In the early 1970s, tv star James Garner tried to reinvent the TV western with the series Nichols.
Created by Frank Pierson, the series decided to take a different view of a typical western.
Starring James Garner as the lead character, Garner portrayed an Army man who comes home to his small town in Arizona and gets shoved into the job of sherriff by the family now running the town.
But he’s not interested in being a lawman, doesn’t want to use a gun and rides a motorcycle or drives a car instead of riding a horse. He’s more interested in spending time with a barmaid named Ruth (played by Margot Kidder) and making money.
Receiving low ratings in its first episodes that debuted in September 1971 on NBC, the writers decided to reinvent the series, by killing off the lead character and introducing his identical twin brother to avenge his death.
Renaming the series James Garner as Nichols, the series refocused on a more typical western, administering frontier justice.
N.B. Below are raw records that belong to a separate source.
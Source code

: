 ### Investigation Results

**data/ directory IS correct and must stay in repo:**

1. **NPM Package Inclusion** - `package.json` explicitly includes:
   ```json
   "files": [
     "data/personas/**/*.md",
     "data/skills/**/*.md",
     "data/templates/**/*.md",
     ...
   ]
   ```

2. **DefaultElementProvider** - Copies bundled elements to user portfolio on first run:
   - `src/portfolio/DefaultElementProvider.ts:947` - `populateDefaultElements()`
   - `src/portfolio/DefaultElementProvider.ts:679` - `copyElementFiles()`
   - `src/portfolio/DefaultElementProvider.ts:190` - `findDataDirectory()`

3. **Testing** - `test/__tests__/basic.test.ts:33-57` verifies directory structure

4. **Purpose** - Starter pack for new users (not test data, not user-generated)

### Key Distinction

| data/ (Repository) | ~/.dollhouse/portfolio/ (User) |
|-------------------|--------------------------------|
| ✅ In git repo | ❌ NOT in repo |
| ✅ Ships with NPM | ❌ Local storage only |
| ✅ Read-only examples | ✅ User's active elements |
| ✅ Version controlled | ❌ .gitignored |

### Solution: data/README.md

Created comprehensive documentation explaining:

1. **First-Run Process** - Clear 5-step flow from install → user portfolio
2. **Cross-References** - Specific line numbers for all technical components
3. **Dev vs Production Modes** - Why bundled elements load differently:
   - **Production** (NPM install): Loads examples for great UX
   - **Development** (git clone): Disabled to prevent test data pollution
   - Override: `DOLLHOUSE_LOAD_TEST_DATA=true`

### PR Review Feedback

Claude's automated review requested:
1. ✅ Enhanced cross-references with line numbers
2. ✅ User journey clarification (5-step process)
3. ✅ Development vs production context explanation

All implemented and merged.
But NBC cancelled the series, and re-ran the episodes in early 1972 to fill the gap in programming.
Garner felt the series was never given the proper chance since it was unconventional and its sponsor, Chevrolet, didn’t like the story lines that went against the grain of a traditional western.
Garner’s brief return to Warner Bros. (where he had made the successful Maverick TV series) allowed him to meet two key people – one who would become his co-star on his next series and one that would become his producer on the same series – The Rockford Files.